Collected data
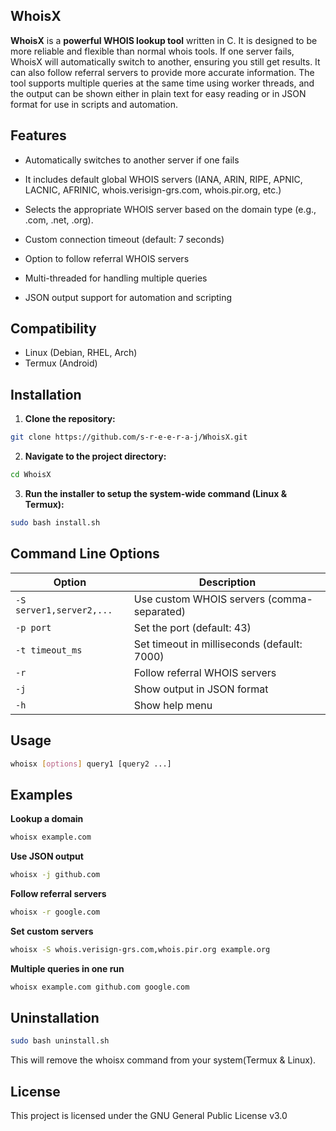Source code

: ## WhoisX

**WhoisX** is a **powerful WHOIS lookup tool** written in C. It is designed to be more reliable and flexible than normal whois tools. If one server fails, WhoisX will automatically switch to another, ensuring you still get results. It can also follow referral servers to provide more accurate information. The tool supports multiple queries at the same time using worker threads, and the output can be shown either in plain text for easy reading or in JSON format for use in scripts and automation.

## Features

- Automatically switches to another server if one fails

- It includes default global WHOIS servers (IANA, ARIN, RIPE, APNIC, LACNIC, AFRINIC, whois.verisign-grs.com, whois.pir.org, etc.)

- Selects the appropriate WHOIS server based on the domain type (e.g., .com, .net, .org).

- Custom connection timeout (default: 7 seconds)

- Option to follow referral WHOIS servers

- Multi-threaded for handling multiple queries

- JSON output support for automation and scripting

## Compatibility
- Linux (Debian, RHEL, Arch)
- Termux (Android)

## Installation

1. **Clone the repository:**
```bash
git clone https://github.com/s-r-e-e-r-a-j/WhoisX.git
```
2. **Navigate to the project directory:**
```bash
cd WhoisX
```
3. **Run the installer to setup the system-wide command (Linux & Termux):**
```bash
sudo bash install.sh
```

## Command Line Options  

| Option                  | Description                                   |
|-------------------------|-----------------------------------------------|
| `-S server1,server2,...`| Use custom WHOIS servers (comma-separated)    |
| `-p port`               | Set the port (default: 43)                    |
| `-t timeout_ms`         | Set timeout in milliseconds (default: 7000)   |
| `-r`                    | Follow referral WHOIS servers                 |
| `-j`                    | Show output in JSON format                    |
| `-h`                    | Show help menu                                |


##  Usage  

```bash
whoisx [options] query1 [query2 ...]
```

## Examples  

**Lookup a domain**  
```bash
whoisx example.com
```

**Use JSON output**
```bash
whoisx -j github.com
```

**Follow referral servers**
```bash
whoisx -r google.com
```

**Set custom servers**
```bash
whoisx -S whois.verisign-grs.com,whois.pir.org example.org
```

**Multiple queries in one run**
```bash
whoisx example.com github.com google.com
```

## Uninstallation
```bash
sudo bash uninstall.sh
```
This will remove the whoisx command from your system(Termux & Linux).

## License
This project is licensed under the GNU General Public License v3.0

Problem details:
Look for the word "This". Copy out every line of the data that has it.

Solved exercise:
This will remove the whoisx command from your system(Termux & Linux).
This project is licensed under the GNU General Public License v3.0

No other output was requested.